BEGIN DATASET EXTRACT

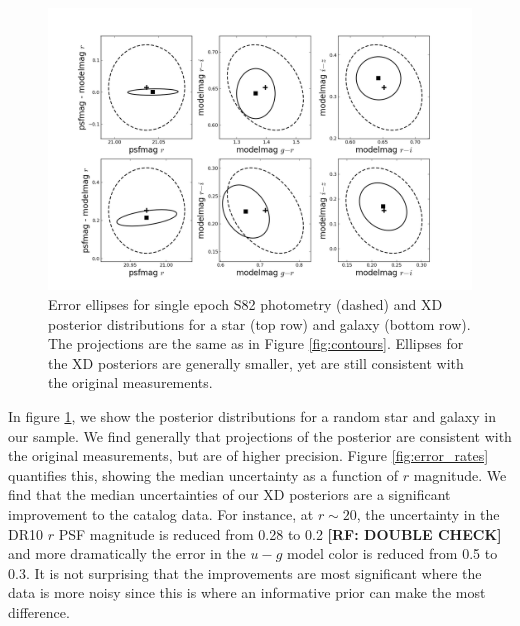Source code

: \documentclass[12pt,preprint]{aastex}
\newcommand\rf[1]{{\bf [RF: #1]}}
\begin{document}
\begin{figure}
\centering
\includegraphics[clip=true, trim=1.5cm 0.5cm 1.5cm 0.5cm,
  width=16cm]{fig2.png}
\caption{Error ellipses for single epoch S82 photometry (dashed) and XD
posterior distributions for a star (top row) and galaxy (bottom row).  The 
projections are the same as in Figure \ref{fig:contours}.  Ellipses for the XD
posteriors are generally smaller, yet are still consistent with the original 
measurements.
}
\label{fig:posteriors}
\end{figure}

In figure \ref{fig:posteriors}, we show the posterior distributions for a
random star and galaxy in our sample.  We find generally that projections of 
the posterior are consistent with the original measurements, but are of higher 
precision.  Figure \ref{fig:error_rates} quantifies this, showing the median 
uncertainty as a function of $r$ magnitude.  We find that the median
uncertainties of our XD posteriors are a significant improvement to the
catalog data.  For instance, at $r\sim20$, the uncertainty in the DR10 $r$ PSF 
magnitude is reduced from 0.28 to 0.2 \rf{DOUBLE CHECK} and more dramatically
the error in the $u-g$ model color is reduced from 0.5 to 0.3.  It is not
surprising that the improvements are most significant where the data is more 
noisy since this is where an informative prior can make the most difference.
\end{document}
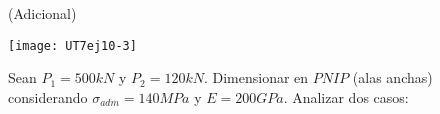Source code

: \ejercicio (Adicional)

\begin{center}
\texttt{[image: UT7ej10-3]}
\end{center}

Sean $P_1=500 kN$ y $P_2=120 kN$. Dimensionar en $PNIP$ (alas anchas) considerando $\sigma_{adm}=140MPa$ y $E=200GPa$. Analizar dos casos:

\begin{figure}[htb]
	\centering
\subfloat[Caso 1]{
\texttt{[image: UT7ej10-1]}
	\label{fig:UT710.1}}
~
\subfloat[Caso 2]{
\texttt{[image: UT7ej10-2]}
	\label{fig:UT710.2}}
\caption{}
	\label{fig:UT710}
\end{figure}
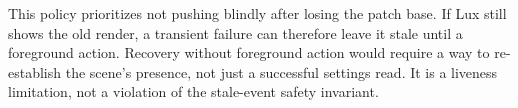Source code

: \documentclass[a4paper,10pt,fleqn]{article}
\begin{document}
This policy prioritizes not pushing blindly after losing the patch
base. If Lux still shows the old render, a transient failure can
therefore leave it stale until a foreground action. Recovery without
foreground action would require a way to re-establish the scene's
presence, not just a successful settings read. It is a liveness
limitation, not a violation of the stale-event safety invariant.
\end{document}
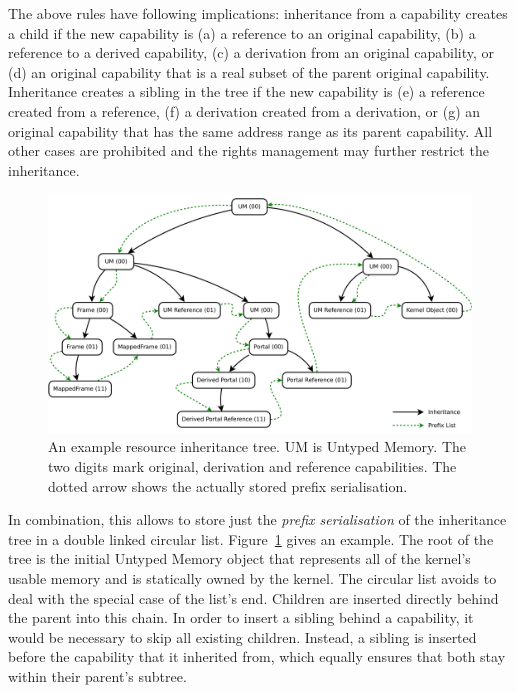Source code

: The above rules have following implications: inheritance from a capability creates a child if the new capability is (a) a reference to an original capability, (b) a reference to a derived capability, (c) a derivation from an original capability, or (d) an original capability that is a real subset of the parent original capability. 
Inheritance creates a sibling in the tree if the new capability is (e) a reference created from a reference, (f) a derivation created from a derivation, or (g) an original capability that has the same address range as its parent capability.
All other cases are prohibited and the rights management may further restrict the inheritance.

\begin{figure}
  \centering
  \includegraphics[scale=0.25]{fig/cap-tree.pdf}
  \caption{An example resource inheritance tree. UM is Untyped Memory. The two digits mark original, derivation and reference capabilities. The dotted arrow shows the actually stored prefix serialisation.}
  \label{fig:kernel-object-cap}
\end{figure}

In combination, this allows to store just the \emph{prefix serialisation} of the inheritance tree in a double linked circular list. Figure~\ref{fig:kernel-object-cap} gives an example. The root of the tree is the initial Untyped Memory object that represents all of the kernel's usable memory and is statically owned by the kernel. The circular list avoids to deal with the special case of the list's end. Children are inserted directly behind the parent into this chain. In order to insert a sibling behind a capability, it would be necessary to skip all existing children. Instead, a sibling is inserted before the capability that it inherited from, which equally ensures that both stay within their parent's subtree.

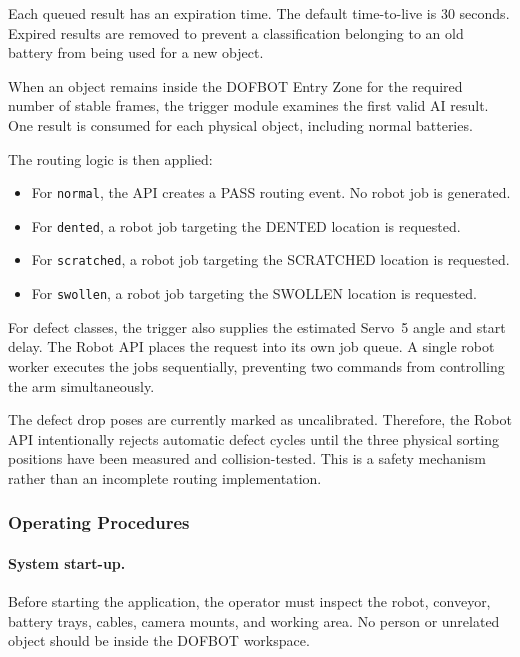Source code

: Each queued result has an expiration time. The default time-to-live is 30 seconds. Expired results are removed to prevent a classification belonging to an old battery from being used for a new object.

When an object remains inside the DOFBOT Entry Zone for the required number of stable frames, the trigger module examines the first valid AI result. One result is consumed for each physical object, including normal batteries.

The routing logic is then applied:

\begin{itemize}
    \item For \texttt{normal}, the API creates a PASS routing event. No robot job is generated.
    \item For \texttt{dented}, a robot job targeting the DENTED location is requested.
    \item For \texttt{scratched}, a robot job targeting the SCRATCHED location is requested.
    \item For \texttt{swollen}, a robot job targeting the SWOLLEN location is requested.
\end{itemize}

For defect classes, the trigger also supplies the estimated Servo~5 angle and start delay. The Robot API places the request into its own job queue. A single robot worker executes the jobs sequentially, preventing two commands from controlling the arm simultaneously.

The defect drop poses are currently marked as uncalibrated. Therefore, the Robot API intentionally rejects automatic defect cycles until the three physical sorting positions have been measured and collision-tested. This is a safety mechanism rather than an incomplete routing implementation.


\subsubsection{Operating Procedures}
\label{sec:operating-procedures}

\paragraph{System start-up.}
Before starting the application, the operator must inspect the robot, conveyor, battery trays, cables, camera mounts, and working area. No person or unrelated object should be inside the DOFBOT workspace.

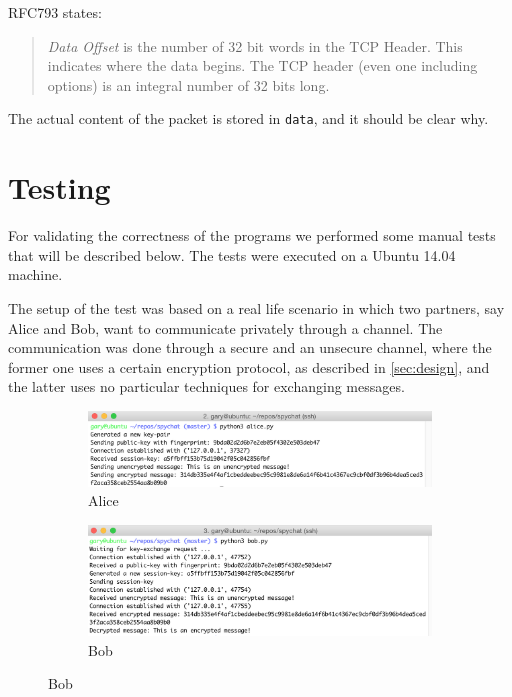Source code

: \documentclass[11pt, a4paper]{article}
\begin{document}
RFC793 \cite{rfc793} states:

\begin{quote}
\textit{Data Offset} is the number of 32 bit words in the TCP Header.
This indicates where the data begins.  The TCP header (even one
including options) is an integral number of 32 bits long.
\end{quote}

The actual content of the packet is stored in \lstinline|data|, and it
should be clear why. 

\section{Testing}

For validating the correctness of the programs we performed some
manual tests that will be described below. The tests were executed on
a Ubuntu 14.04 machine. 

The setup of the test was based on a real life scenario in which two
partners, say Alice and Bob, want to communicate privately through a
channel. The communication was done through a secure and an unsecure
channel, where the former one uses a certain encryption protocol, as
described in \ref{sec:design}, and the latter uses no particular
techniques for exchanging messages.

\begin{figure}[H]
  \centering
  \begin{subfigure}[b]{0.49\textwidth}
    \includegraphics[width=\linewidth]{img/test_alice}
    \caption{Alice}
    \label{fig:test_alice}
  \end{subfigure}
  \begin{subfigure}[b]{0.49\textwidth}
    \includegraphics[width=\textwidth]{img/test_bob}
    \caption{Bob}
    \label{fig:test_bob}
  \end{subfigure}
\end{figure}
\end{document}
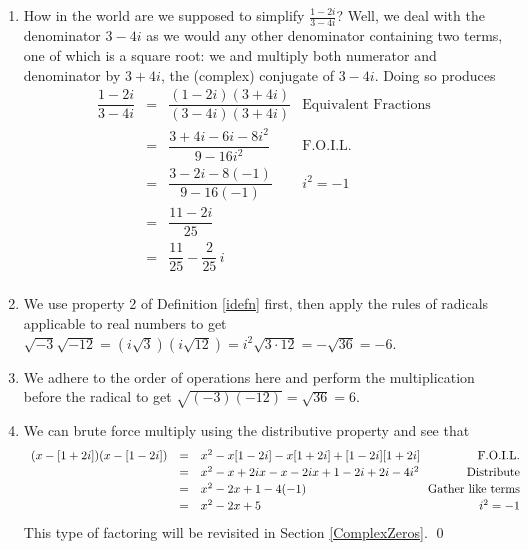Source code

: \documentclass[10pt]{article}
\begin{document}
\begin{ex}
\begin{enumerate}
\item  How in the world are we supposed to simplify $\frac{1-2i}{3-4i}$?  Well, we deal with the denominator $3-4i$ as we would any other denominator containing two terms, one of which is a square root: we and multiply both numerator and denominator by $3+4i$, the (complex) conjugate of $3 - 4i$.  Doing so produces\[\begin{array}{rclr}

 \dfrac{1-2i}{3-4i} & = & \dfrac{(1-2i)(3+4i)}{(3-4i)(3+4i)} & \text{Equivalent Fractions} \\[8pt]

                     & = &   \dfrac{3 + 4i - 6i - 8i^2}{9 - 16i^2} & \text{F.O.I.L.}\\[8pt]
										 & = & \dfrac{3 - 2i - 8(-1)}{9  - 16(-1)} & \text{$i^2 = -1$}\\[8pt]
						         & = &  \dfrac{11 - 2i}{25} & \\[8pt]
										  & = & \dfrac{11}{25} - \dfrac{2}{25} \, i & \\ \end{array}\]
										

\item  We use property 2 of Definition \ref{idefn} first, then apply the rules of radicals applicable to real numbers to get $\sqrt{-3} \sqrt{-12} = \left(i \sqrt{3}\right) \left(i \sqrt{12}\right) = i^2 \sqrt{3\cdot 12} = -\sqrt{36} = -6$.

\item  We adhere to the order of operations here and perform the multiplication before the radical to get  $\sqrt{(-3)(-12)} = \sqrt{36} = 6$. 

\item  We can brute force multiply using the distributive property and see that \[\begin{array}{rclr} (x-[1+2i])(x-[1-2i]) & = &  x^2 -x[1-2i]-x[1+2i]+[1-2i][1+2i] & \text{F.O.I.L.}\\[2pt]

																					 &	= & x^2-x+2ix-x-2ix+1-2i+2i-4i^2 & \text{Distribute} \\ [2pt]
																					 &	= & x^2-2x + 1-4(-1)& \hspace*{-.05in}\text{Gather like terms}\\[2pt]
																					 & =  & x^2 -2x +5 & i^2=-1 \\ \end{array}\] This type of factoring will be revisited in Section \ref{ComplexZeros}. \qed

\end{enumerate}

\end{ex}
\end{document}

END DATASET EXTRACT

Please state how many lines of the entries above include the string "first", giving the number and nothing more.

2